HD DVD/DVD Combo a Smart Move29 Apr, 2006 By: Thomas K. Arnold
Consumers who've sampled HD DVD have mixed feelings about this first of the two rival high-def disc formats. They love the end result, watching movies in high-definition.
But they feel the launch was rushed and point to problems with the player — slow boot times, no out-of-the-box support for Dolby HD 5.1 — and a dramatic lack of software. At launch, just three titles were available. Weeks later there still are only a handful of titles in the market — or even in the pipeline.
Warner's creation of a hybrid disc with standard DVD on one side and HD DVD on the other — formally known as HD DVD and DVD Combo Format — is a smart move for two reasons.

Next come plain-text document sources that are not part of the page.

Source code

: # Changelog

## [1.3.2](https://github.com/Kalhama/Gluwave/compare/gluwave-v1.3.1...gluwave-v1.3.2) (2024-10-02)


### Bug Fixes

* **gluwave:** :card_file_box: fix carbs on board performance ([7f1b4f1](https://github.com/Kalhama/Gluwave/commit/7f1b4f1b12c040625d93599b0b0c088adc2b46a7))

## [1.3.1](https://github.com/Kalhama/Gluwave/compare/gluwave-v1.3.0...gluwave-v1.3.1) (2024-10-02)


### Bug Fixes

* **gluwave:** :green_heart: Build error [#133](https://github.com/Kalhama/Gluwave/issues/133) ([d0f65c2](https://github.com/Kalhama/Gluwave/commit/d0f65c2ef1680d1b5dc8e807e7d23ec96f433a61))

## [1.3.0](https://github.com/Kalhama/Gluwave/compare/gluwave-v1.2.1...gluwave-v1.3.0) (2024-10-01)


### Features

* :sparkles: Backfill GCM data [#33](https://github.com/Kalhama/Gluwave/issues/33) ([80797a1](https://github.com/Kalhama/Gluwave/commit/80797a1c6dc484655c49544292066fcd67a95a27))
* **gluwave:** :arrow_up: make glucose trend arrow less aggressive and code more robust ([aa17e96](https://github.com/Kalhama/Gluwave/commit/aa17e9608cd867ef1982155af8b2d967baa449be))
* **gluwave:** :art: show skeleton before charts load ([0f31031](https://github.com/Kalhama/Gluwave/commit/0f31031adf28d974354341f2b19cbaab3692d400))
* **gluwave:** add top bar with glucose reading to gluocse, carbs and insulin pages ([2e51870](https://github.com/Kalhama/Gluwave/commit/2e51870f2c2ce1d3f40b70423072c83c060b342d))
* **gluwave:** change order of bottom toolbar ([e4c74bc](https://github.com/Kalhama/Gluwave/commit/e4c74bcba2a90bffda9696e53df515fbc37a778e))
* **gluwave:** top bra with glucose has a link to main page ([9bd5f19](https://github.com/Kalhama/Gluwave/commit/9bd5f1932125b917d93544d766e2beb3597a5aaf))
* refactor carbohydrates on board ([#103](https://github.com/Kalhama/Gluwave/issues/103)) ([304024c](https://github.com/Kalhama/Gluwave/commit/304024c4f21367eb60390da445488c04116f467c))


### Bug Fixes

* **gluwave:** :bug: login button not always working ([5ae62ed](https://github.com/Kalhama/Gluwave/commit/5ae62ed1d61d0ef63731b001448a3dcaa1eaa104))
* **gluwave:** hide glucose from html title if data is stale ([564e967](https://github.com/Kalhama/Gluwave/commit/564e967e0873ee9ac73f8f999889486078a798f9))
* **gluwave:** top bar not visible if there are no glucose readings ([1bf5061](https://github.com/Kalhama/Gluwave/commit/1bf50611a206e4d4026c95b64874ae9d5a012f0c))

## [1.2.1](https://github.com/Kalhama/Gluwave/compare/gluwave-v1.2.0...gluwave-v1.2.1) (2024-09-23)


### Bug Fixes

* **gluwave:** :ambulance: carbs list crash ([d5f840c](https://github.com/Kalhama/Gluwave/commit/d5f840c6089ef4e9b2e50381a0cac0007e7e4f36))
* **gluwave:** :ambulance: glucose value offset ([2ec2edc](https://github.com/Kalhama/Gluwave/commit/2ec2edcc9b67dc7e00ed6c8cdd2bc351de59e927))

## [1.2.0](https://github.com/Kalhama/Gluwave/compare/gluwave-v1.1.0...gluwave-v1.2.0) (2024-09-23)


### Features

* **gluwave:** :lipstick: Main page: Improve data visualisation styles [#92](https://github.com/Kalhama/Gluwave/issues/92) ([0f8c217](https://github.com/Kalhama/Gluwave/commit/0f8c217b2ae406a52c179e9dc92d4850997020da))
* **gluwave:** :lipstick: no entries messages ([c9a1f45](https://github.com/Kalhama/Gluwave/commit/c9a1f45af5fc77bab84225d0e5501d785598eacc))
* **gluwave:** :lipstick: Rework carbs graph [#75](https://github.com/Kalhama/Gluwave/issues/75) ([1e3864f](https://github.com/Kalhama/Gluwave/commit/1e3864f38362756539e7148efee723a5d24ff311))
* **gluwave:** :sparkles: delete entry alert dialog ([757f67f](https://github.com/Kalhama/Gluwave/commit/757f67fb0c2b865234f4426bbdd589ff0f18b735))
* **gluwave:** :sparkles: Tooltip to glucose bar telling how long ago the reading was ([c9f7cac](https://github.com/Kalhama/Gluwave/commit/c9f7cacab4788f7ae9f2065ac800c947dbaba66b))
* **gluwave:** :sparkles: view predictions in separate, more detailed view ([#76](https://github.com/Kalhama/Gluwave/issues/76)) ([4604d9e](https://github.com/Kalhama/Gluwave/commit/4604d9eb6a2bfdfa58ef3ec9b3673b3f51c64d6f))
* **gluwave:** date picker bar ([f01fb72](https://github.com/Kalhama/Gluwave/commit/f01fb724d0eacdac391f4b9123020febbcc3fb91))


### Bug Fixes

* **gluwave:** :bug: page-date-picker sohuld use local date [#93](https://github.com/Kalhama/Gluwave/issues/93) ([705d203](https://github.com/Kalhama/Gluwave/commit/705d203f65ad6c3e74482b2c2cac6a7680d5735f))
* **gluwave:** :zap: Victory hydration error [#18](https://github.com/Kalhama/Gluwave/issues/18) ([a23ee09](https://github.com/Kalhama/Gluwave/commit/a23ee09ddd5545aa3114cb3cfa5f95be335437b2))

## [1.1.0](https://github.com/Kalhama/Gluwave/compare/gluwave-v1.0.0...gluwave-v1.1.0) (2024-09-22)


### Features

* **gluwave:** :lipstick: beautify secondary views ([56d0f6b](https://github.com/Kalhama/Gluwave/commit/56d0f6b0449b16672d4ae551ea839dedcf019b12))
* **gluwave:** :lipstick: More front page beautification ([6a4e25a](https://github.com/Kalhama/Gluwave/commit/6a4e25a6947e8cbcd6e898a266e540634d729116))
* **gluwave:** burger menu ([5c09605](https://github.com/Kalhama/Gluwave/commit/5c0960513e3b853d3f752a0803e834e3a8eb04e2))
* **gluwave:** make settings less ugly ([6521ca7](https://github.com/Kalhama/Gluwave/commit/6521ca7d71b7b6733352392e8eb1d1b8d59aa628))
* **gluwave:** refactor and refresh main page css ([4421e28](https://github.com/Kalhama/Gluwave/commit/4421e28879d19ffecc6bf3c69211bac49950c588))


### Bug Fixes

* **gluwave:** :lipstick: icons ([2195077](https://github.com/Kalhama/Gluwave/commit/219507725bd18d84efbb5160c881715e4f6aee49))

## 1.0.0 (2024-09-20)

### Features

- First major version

It recognizes that not everyone's ready to plunk down $500 for a new player. Consumers can buy a disc they can play now on their DVD players and then, when they are ready to take the plunge into high-def, play the same disc on their new machines.
The hybrid also takes into account the “bedroom factor,”
recognizing that even those consumers who do buy a new HD DVD player still have standard DVD players elsewhere throughout the house — maybe even in their cars.
In both cases, the hybrid precludes consumers from having to buy the same title twice.
There's a third reason the hybrid makes sense: It makes the concept of HD DVD a little less strange. Consumers can buy a disc, and it plays on their regular DVD player.
Then, when they buy a new HD DVD machine, voila! It plays there, too.
Consumers are, by nature, wary of new technology. How long did it take Middle America to chuck its videocassettes and embrace DVD? It took a good six years for DVD to hit the 50% penetration mark.
Had someone figured out a way to create a combo DVD and VHS cassette, my hunch is the transition would have happened a lot quicker.